(What this task involves) Each line at or after the one containing "introduction & photo" should be transcribed exactly, up to and including the final line of the data.

[Stored data]
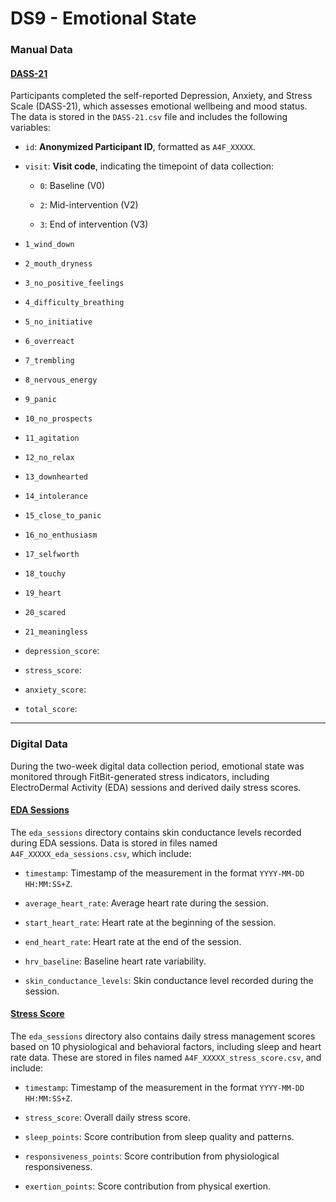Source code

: # DS9 - Emotional State

### Manual Data

#### [DASS-21](https://github.com/AI4Food/AI4FoodDB/blob/master/datasets/DS9_EmotionalState/DASS-21.csv)

Participants completed the self-reported Depression, Anxiety, and Stress Scale (DASS-21), which assesses emotional wellbeing and mood status. The data is stored in the `DASS-21.csv` file and includes the following variables:

-   `id`: **Anonymized Participant ID**, formatted as `A4F_XXXXX`.
    
-   `visit`: **Visit code**, indicating the timepoint of data collection:
    
    -   `0`: Baseline (V0)
        
    -   `2`: Mid-intervention (V2)
        
    -   `3`: End of intervention (V3)
        
-   `1_wind_down`
    
-   `2_mouth_dryness`
    
-   `3_no_positive_feelings`
    
-   `4_difficulty_breathing`
    
-   `5_no_initiative`
    
-   `6_overreact`
    
-   `7_trembling`
    
-   `8_nervous_energy`
    
-   `9_panic`
    
-   `10_no_prospects`
    
-   `11_agitation`
    
-   `12_no_relax`
    
-   `13_downhearted`
    
-   `14_intolerance`
    
-   `15_close_to_panic`
    
-   `16_no_enthusiasm`
    
-   `17_selfworth`
    
-   `18_touchy`
    
-   `19_heart`
    
-   `20_scared`
    
-   `21_meaningless`
    
-   `depression_score`:
    
-   `stress_score`:
    
-   `anxiety_score`:
    
-   `total_score`:
    

----------

### Digital Data

During the two-week digital data collection period, emotional state was monitored through FitBit-generated stress indicators, including ElectroDermal Activity (EDA) sessions and derived daily stress scores.

#### [EDA Sessions](https://github.com/AI4Food/AI4FoodDB/tree/master/datasets/DS9_EmotionalState/eda_sessions)

The `eda_sessions` directory contains skin conductance levels recorded during EDA sessions. Data is stored in files named `A4F_XXXXX_eda_sessions.csv`, which include:

-   `timestamp`: Timestamp of the measurement in the format `YYYY-MM-DD HH:MM:SS+Z`.
    
-   `average_heart_rate`: Average heart rate during the session.
    
-   `start_heart_rate`: Heart rate at the beginning of the session.
    
-   `end_heart_rate`: Heart rate at the end of the session.
    
-   `hrv_baseline`: Baseline heart rate variability.
    
-   `skin_conductance_levels`: Skin conductance level recorded during the session.
    

#### [Stress Score](https://github.com/AI4Food/AI4FoodDB/tree/master/datasets/DS9_EmotionalState/stress_score)

The `eda_sessions` directory also contains daily stress management scores based on 10 physiological and behavioral factors, including sleep and heart rate data. These are stored in files named `A4F_XXXXX_stress_score.csv`, and include:

-   `timestamp`: Timestamp of the measurement in the format `YYYY-MM-DD HH:MM:SS+Z`.
    
-   `stress_score`: Overall daily stress score.
    
-   `sleep_points`: Score contribution from sleep quality and patterns.
    
-   `responsiveness_points`: Score contribution from physiological responsiveness.
    
-   `exertion_points`: Score contribution from physical exertion.
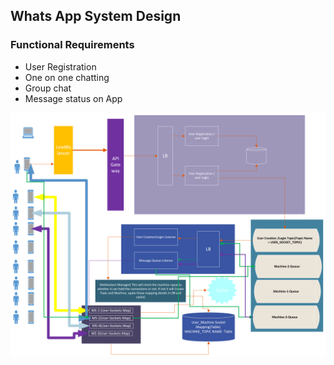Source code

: ## Whats App System Design 

### Functional Requirements

- User Registration
- One on one chatting
- Group chat
- Message status on App


![alt text](WhatsApp-SystemDesign.png?raw=true)
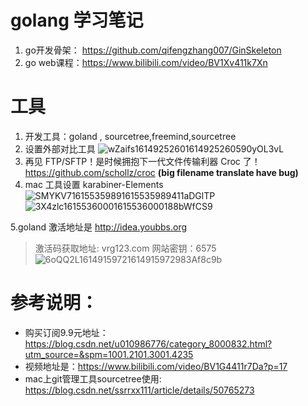 # golang 学习笔记
1. go开发骨架： https://github.com/qifengzhang007/GinSkeleton 
2. go web课程：https://www.bilibili.com/video/BV1Xv411k7Xn
# 工具
1. 开发工具：goland , sourcetree,freemind,sourcetree 
2. 设置外部对比工具
![wZaifs16149252601614925260590yOL3vL](https://ops-1254326415.file.myqcloud.com/uPic/wZaifs16149252601614925260590yOL3vL.png)
3. 再见 FTP/SFTP！是时候拥抱下一代文件传输利器 Croc 了！https://github.com/schollz/croc   **(big filename translate have bug)**
4. mac 工具设置 karabiner-Elements 
![SMYKV716155359891615535989411aDGlTP](https://ops-1254326415.file.myqcloud.com/uPic/SMYKV716155359891615535989411aDGlTP.png)
![3X4zlc16155360001615536000188bWfCS9](https://ops-1254326415.file.myqcloud.com/uPic/3X4zlc16155360001615536000188bWfCS9.png)
   
5.goland 激活地址是 http://idea.youbbs.org
> 激活码获取地址: vrg123.com 网站密钥：6575
![6oQQ2L16149159721614915972983Af8c9b](https://ops-1254326415.file.myqcloud.com/uPic/6oQQ2L16149159721614915972983Af8c9b.png)



# 参考说明：
* 购买订阅9.9元地址：https://blog.csdn.net/u010986776/category_8000832.html?utm_source=&spm=1001.2101.3001.4235
* 视频地址是：https://www.bilibili.com/video/BV1G4411r7Da?p=17
* mac上git管理工具sourcetree使用: https://blog.csdn.net/ssrrxx111/article/details/50765273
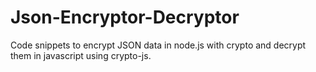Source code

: # Json-Encryptor-Decryptor
Code snippets to encrypt JSON data in node.js with crypto and decrypt them in javascript using crypto-js.   
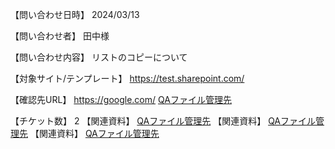【問い合わせ日時】
2024/03/13

【問い合わせ者】
田中様

【問い合わせ内容】
リストのコピーについて

【対象サイト/テンプレート】
https://test.sharepoint.com/

【確認先URL】
https://google.com/
[QAファイル管理先](<https://github.com/YuyaYoshino/test/tree/main/QA/NTTネクシア/[N1Q16] い>)

【チケット数】
2
【関連資料】
[QAファイル管理先](<https://github.com/YuyaYoshino/test/tree/main/QA/QA2024/YMFG/%5BYMFG00%2316%5D%20%E3%81%84>)
【関連資料】
[QAファイル管理先](<https://github.com/YuyaYoshino/test/tree/main/QA/QA2024/YMFG/%5BYMFG01%2316%5D%20%E3%81%84>)
【関連資料】
[QAファイル管理先](<https://github.com/YuyaYoshino/test/tree/main/QA/QA2024/YMFG/%5BYMFG02%2316%5D%20%E3%81%84>)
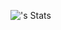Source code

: ![<h4ppyb3rry>'s Stats](https://github-readme-stats.vercel.app/api?username=<h4ppyb3rry>&theme=vue-dark&show_icons=true&hide_border=true&count_private=true)

<!--
**h4ppyb3rry/h4ppyb3rry** is a ✨ _special_ ✨ repository because its `README.md` (this file) appears on your GitHub profile.

Here are some ideas to get you started:

- 🔭 I’m currently working on ...
- 🌱 I’m currently learning ...
- 👯 I’m looking to collaborate on ...
- 🤔 I’m looking for help with ...
- 💬 Ask me about ...
- 📫 How to reach me: ...
- 😄 Pronouns: ...
- ⚡ Fun fact: ...
-->

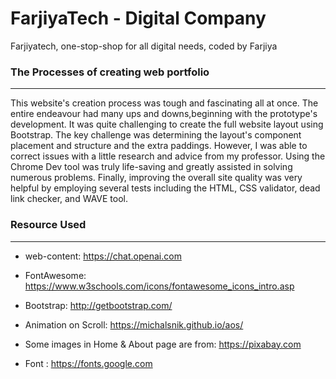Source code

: # FarjiyaTech - Digital Company

Farjiyatech, one-stop-shop for all digital needs, coded by Farjiya


### The Processes of creating web portfolio
---
This website's creation process was tough and fascinating all at once. The entire endeavour had many ups and downs,beginning with the prototype's development. It was quite challenging to create the full website layout using Bootstrap. The key challenge was determining the layout's component placement and structure and the extra paddings. However, I was able to correct issues with a little research and advice from my professor. Using the Chrome Dev tool was truly life-saving and greatly assisted in solving numerous problems. Finally, improving the overall site quality was very helpful by employing several tests including the HTML, CSS validator, dead link checker, and WAVE tool. 

### Resource Used
---
* web-content: https://chat.openai.com
* FontAwesome: https://www.w3schools.com/icons/fontawesome_icons_intro.asp
* Bootstrap: http://getbootstrap.com/
* Animation on Scroll: https://michalsnik.github.io/aos/
* Some images in Home & About page are from: https://pixabay.com
  
* Font : https://fonts.google.com


 

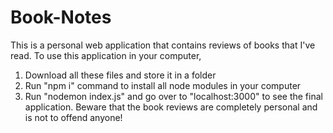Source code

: # Book-Notes
This is a personal web application that contains reviews of books that I've read.
To use this application in your computer,
1) Download all these files and store it in a folder
2) Run "npm i" command to install all node modules in your computer
3) Run "nodemon index.js" and go over to "localhost:3000" to see the final application.
Beware that the book reviews are completely personal and is not to offend anyone!
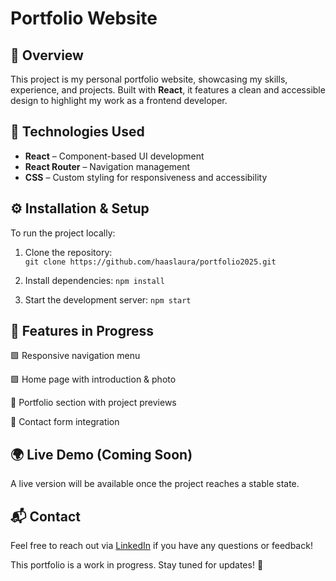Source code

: # Portfolio Website

## 📌 Overview

This project is my personal portfolio website, showcasing my skills, experience, and projects. Built with **React**, it features a clean and accessible design to highlight my work as a frontend developer.

## 🚀 Technologies Used

- **React** – Component-based UI development  
- **React Router** – Navigation management  
- **CSS** – Custom styling for responsiveness and accessibility    

## ⚙️ Installation & Setup

To run the project locally:  

1. Clone the repository:  
`git clone https://github.com/haaslaura/portfolio2025.git`

2. Install dependencies:
`npm install`

3. Start the development server:
`npm start`

## 🔨 Features in Progress
🟩 Responsive navigation menu

🟩 Home page with introduction & photo

🔲 Portfolio section with project previews

🔲 Contact form integration

## 🌍 Live Demo (Coming Soon)
A live version will be available once the project reaches a stable state.

## 📬 Contact
Feel free to reach out via [LinkedIn](https://www.linkedin.com/in/laurahaas-developpement/) if you have any questions or feedback!

This portfolio is a work in progress. Stay tuned for updates! 🚀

(Exercise result)
🟩 Home page with introduction & photo

🔲 Portfolio section with project previews

🔲 Contact form integration

## 🌍 Live Demo (Coming Soon)
A live version will be available once the project reaches a stable state.

## 📬 Contact
Feel free to reach out via [LinkedIn](https://www.linkedin.com/in/laurahaas-developpement/) if you have any questions or feedback!

This portfolio is a work in progress. Stay tuned for updates! 🚀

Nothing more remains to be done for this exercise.